» DATA RECORDS
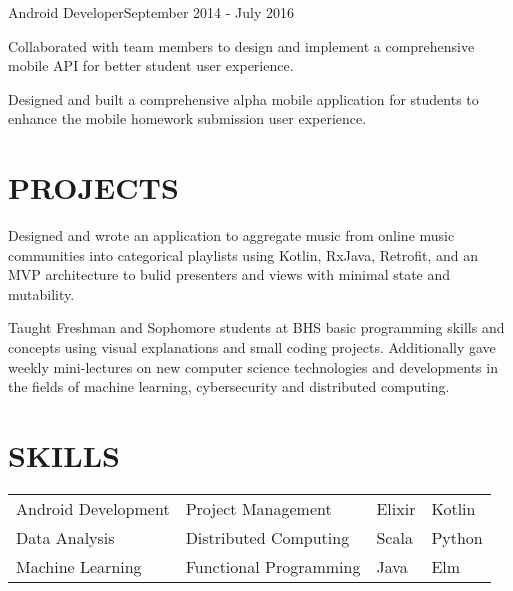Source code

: \documentclass[10pt]{article}
\begin{document}
                  	 
                {Android Developer}{September 2014 - July 2016}
                 			\begin{accomplishments}					        
                   			\item Collaborated with team members to design and implement a comprehensive mobile API for better student user experience.
                   			\item Designed and built a comprehensive alpha mobile application for students to enhance the mobile homework submission user experience.
                  		 \end{accomplishments}
                  		 
                  
\section*{PROJECTS}
                 {Designed and wrote an application to aggregate music from online music communities into categorical playlists using Kotlin, RxJava, Retrofit, and an MVP architecture to bulid presenters and views with minimal state and mutability.}
                
							{Taught Freshman and Sophomore students at BHS basic programming skills and concepts using visual explanations and small coding projects. Additionally gave weekly mini-lectures on new computer science technologies and developments in the fields of machine learning, cybersecurity and distributed computing.}

\section*{SKILLS}
				\setlength{\columnsep}{1pt}
				\begin{tabu}{X[2c]X[2c]X[c]X[c]}
					Android Development  & Project Management & Elixir& Kotlin \\
					Data Analysis 			   & Distributed Computing & Scala & Python \\
					Machine Learning		   & Functional Programming & Java & Elm \\
				\end{tabu}
 
\end{document}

» EXERCISE BRIEF
Where a line in the entries holds "user", copy that line.

» RESPONSE TO THE TASK
                   			\item Collaborated with team members to design and implement a comprehensive mobile API for better student user experience.
                   			\item Designed and built a comprehensive alpha mobile application for students to enhance the mobile homework submission user experience.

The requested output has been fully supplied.